§ **WHAT NEEDS TO BE DONE**: Nothing but the pictures is dropped; write out all the remaining data below exactly.
*** INPUT MATERIAL ***
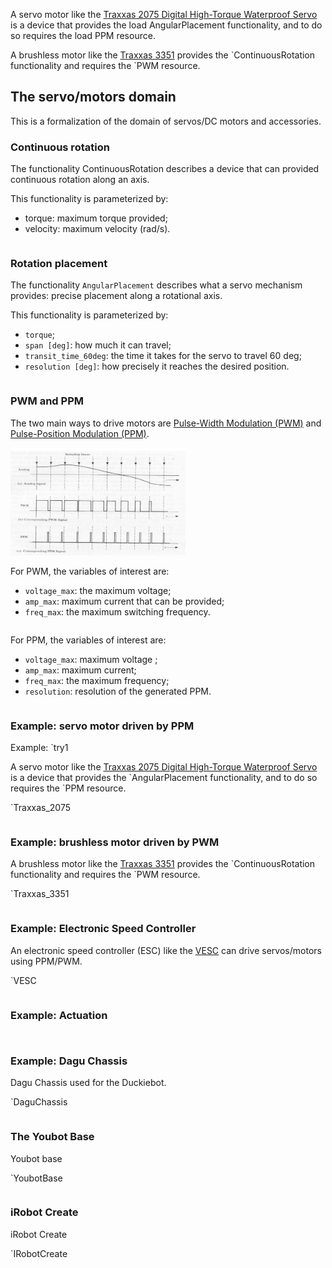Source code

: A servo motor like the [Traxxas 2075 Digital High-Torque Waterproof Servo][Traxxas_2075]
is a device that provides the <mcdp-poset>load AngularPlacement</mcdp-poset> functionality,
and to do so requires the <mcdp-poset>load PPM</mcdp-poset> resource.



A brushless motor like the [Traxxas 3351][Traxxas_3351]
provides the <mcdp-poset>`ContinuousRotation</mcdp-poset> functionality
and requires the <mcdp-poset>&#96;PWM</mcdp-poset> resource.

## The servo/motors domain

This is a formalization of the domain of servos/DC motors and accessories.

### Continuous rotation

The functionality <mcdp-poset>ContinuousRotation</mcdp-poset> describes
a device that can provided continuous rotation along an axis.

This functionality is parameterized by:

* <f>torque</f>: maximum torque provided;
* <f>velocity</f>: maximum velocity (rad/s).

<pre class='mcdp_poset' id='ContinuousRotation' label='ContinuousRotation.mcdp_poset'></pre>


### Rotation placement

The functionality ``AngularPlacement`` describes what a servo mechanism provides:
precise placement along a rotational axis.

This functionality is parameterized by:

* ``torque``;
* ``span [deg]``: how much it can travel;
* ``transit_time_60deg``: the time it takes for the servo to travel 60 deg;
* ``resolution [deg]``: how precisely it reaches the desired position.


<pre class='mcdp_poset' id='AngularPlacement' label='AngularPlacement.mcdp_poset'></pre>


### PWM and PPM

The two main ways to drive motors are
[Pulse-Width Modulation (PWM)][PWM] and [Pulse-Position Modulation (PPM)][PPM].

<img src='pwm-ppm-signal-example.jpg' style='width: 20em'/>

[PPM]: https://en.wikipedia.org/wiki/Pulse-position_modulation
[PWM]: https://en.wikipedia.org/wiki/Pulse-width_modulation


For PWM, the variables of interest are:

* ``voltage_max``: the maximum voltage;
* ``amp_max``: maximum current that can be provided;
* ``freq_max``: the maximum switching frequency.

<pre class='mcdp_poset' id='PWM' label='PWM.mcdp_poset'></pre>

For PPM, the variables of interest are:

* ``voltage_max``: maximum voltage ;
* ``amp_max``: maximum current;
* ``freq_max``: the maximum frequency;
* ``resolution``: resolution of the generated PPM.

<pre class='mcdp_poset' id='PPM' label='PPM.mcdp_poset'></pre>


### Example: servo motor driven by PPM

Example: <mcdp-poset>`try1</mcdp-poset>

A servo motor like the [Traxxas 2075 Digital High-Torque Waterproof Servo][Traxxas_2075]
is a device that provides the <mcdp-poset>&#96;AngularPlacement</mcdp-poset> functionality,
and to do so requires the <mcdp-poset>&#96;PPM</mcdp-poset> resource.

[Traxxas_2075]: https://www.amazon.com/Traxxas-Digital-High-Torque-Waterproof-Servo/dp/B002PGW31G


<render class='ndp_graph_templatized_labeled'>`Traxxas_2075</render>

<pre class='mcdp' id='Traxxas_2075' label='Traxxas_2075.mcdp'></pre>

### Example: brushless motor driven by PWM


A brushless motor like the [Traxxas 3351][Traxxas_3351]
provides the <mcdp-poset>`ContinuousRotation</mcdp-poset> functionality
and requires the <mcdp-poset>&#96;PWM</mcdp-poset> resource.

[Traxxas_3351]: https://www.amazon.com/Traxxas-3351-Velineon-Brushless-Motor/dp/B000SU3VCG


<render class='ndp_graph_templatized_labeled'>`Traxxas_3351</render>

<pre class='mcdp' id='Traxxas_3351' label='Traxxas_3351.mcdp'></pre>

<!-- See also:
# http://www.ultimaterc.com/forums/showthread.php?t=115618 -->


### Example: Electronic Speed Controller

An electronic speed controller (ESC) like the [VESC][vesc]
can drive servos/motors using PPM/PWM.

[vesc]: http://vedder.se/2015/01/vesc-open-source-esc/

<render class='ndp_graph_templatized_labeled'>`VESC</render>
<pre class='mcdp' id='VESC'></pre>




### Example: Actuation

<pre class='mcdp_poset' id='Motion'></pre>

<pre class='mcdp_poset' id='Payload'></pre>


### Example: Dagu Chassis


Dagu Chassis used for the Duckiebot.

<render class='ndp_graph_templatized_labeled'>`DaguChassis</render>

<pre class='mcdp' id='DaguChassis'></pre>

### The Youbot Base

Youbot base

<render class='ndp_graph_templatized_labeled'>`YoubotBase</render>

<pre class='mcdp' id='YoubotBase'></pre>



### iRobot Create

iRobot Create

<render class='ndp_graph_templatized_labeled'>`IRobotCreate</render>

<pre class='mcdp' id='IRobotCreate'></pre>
*** End of INPUT MATERIAL ***
§ **ANSWER SECTION**:
Source code

: A servo motor like the [Traxxas 2075 Digital High-Torque Waterproof Servo][Traxxas_2075]
is a device that provides the <mcdp-poset>load AngularPlacement</mcdp-poset> functionality,
and to do so requires the <mcdp-poset>load PPM</mcdp-poset> resource.



A brushless motor like the [Traxxas 3351][Traxxas_3351]
provides the <mcdp-poset>`ContinuousRotation</mcdp-poset> functionality
and requires the <mcdp-poset>&#96;PWM</mcdp-poset> resource.

## The servo/motors domain

This is a formalization of the domain of servos/DC motors and accessories.

### Continuous rotation

The functionality <mcdp-poset>ContinuousRotation</mcdp-poset> describes
a device that can provided continuous rotation along an axis.

This functionality is parameterized by:

* <f>torque</f>: maximum torque provided;
* <f>velocity</f>: maximum velocity (rad/s).

<pre class='mcdp_poset' id='ContinuousRotation' label='ContinuousRotation.mcdp_poset'></pre>


### Rotation placement

The functionality ``AngularPlacement`` describes what a servo mechanism provides:
precise placement along a rotational axis.

This functionality is parameterized by:

* ``torque``;
* ``span [deg]``: how much it can travel;
* ``transit_time_60deg``: the time it takes for the servo to travel 60 deg;
* ``resolution [deg]``: how precisely it reaches the desired position.


<pre class='mcdp_poset' id='AngularPlacement' label='AngularPlacement.mcdp_poset'></pre>


### PWM and PPM

The two main ways to drive motors are
[Pulse-Width Modulation (PWM)][PWM] and [Pulse-Position Modulation (PPM)][PPM].

<img src='pwm-ppm-signal-example.jpg' style='width: 20em'/>

[PPM]: https://en.wikipedia.org/wiki/Pulse-position_modulation
[PWM]: https://en.wikipedia.org/wiki/Pulse-width_modulation


For PWM, the variables of interest are:

* ``voltage_max``: the maximum voltage;
* ``amp_max``: maximum current that can be provided;
* ``freq_max``: the maximum switching frequency.

<pre class='mcdp_poset' id='PWM' label='PWM.mcdp_poset'></pre>

For PPM, the variables of interest are:

* ``voltage_max``: maximum voltage ;
* ``amp_max``: maximum current;
* ``freq_max``: the maximum frequency;
* ``resolution``: resolution of the generated PPM.

<pre class='mcdp_poset' id='PPM' label='PPM.mcdp_poset'></pre>


### Example: servo motor driven by PPM

Example: <mcdp-poset>`try1</mcdp-poset>

A servo motor like the [Traxxas 2075 Digital High-Torque Waterproof Servo][Traxxas_2075]
is a device that provides the <mcdp-poset>&#96;AngularPlacement</mcdp-poset> functionality,
and to do so requires the <mcdp-poset>&#96;PPM</mcdp-poset> resource.

[Traxxas_2075]: https://www.amazon.com/Traxxas-Digital-High-Torque-Waterproof-Servo/dp/B002PGW31G


<render class='ndp_graph_templatized_labeled'>`Traxxas_2075</render>

<pre class='mcdp' id='Traxxas_2075' label='Traxxas_2075.mcdp'></pre>

### Example: brushless motor driven by PWM


A brushless motor like the [Traxxas 3351][Traxxas_3351]
provides the <mcdp-poset>`ContinuousRotation</mcdp-poset> functionality
and requires the <mcdp-poset>&#96;PWM</mcdp-poset> resource.

[Traxxas_3351]: https://www.amazon.com/Traxxas-3351-Velineon-Brushless-Motor/dp/B000SU3VCG


<render class='ndp_graph_templatized_labeled'>`Traxxas_3351</render>

<pre class='mcdp' id='Traxxas_3351' label='Traxxas_3351.mcdp'></pre>

<!-- See also:
# http://www.ultimaterc.com/forums/showthread.php?t=115618 -->


### Example: Electronic Speed Controller

An electronic speed controller (ESC) like the [VESC][vesc]
can drive servos/motors using PPM/PWM.

[vesc]: http://vedder.se/2015/01/vesc-open-source-esc/

<render class='ndp_graph_templatized_labeled'>`VESC</render>
<pre class='mcdp' id='VESC'></pre>




### Example: Actuation

<pre class='mcdp_poset' id='Motion'></pre>

<pre class='mcdp_poset' id='Payload'></pre>


### Example: Dagu Chassis


Dagu Chassis used for the Duckiebot.

<render class='ndp_graph_templatized_labeled'>`DaguChassis</render>

<pre class='mcdp' id='DaguChassis'></pre>

### The Youbot Base

Youbot base

<render class='ndp_graph_templatized_labeled'>`YoubotBase</render>

<pre class='mcdp' id='YoubotBase'></pre>



### iRobot Create

iRobot Create

<render class='ndp_graph_templatized_labeled'>`IRobotCreate</render>

<pre class='mcdp' id='IRobotCreate'></pre>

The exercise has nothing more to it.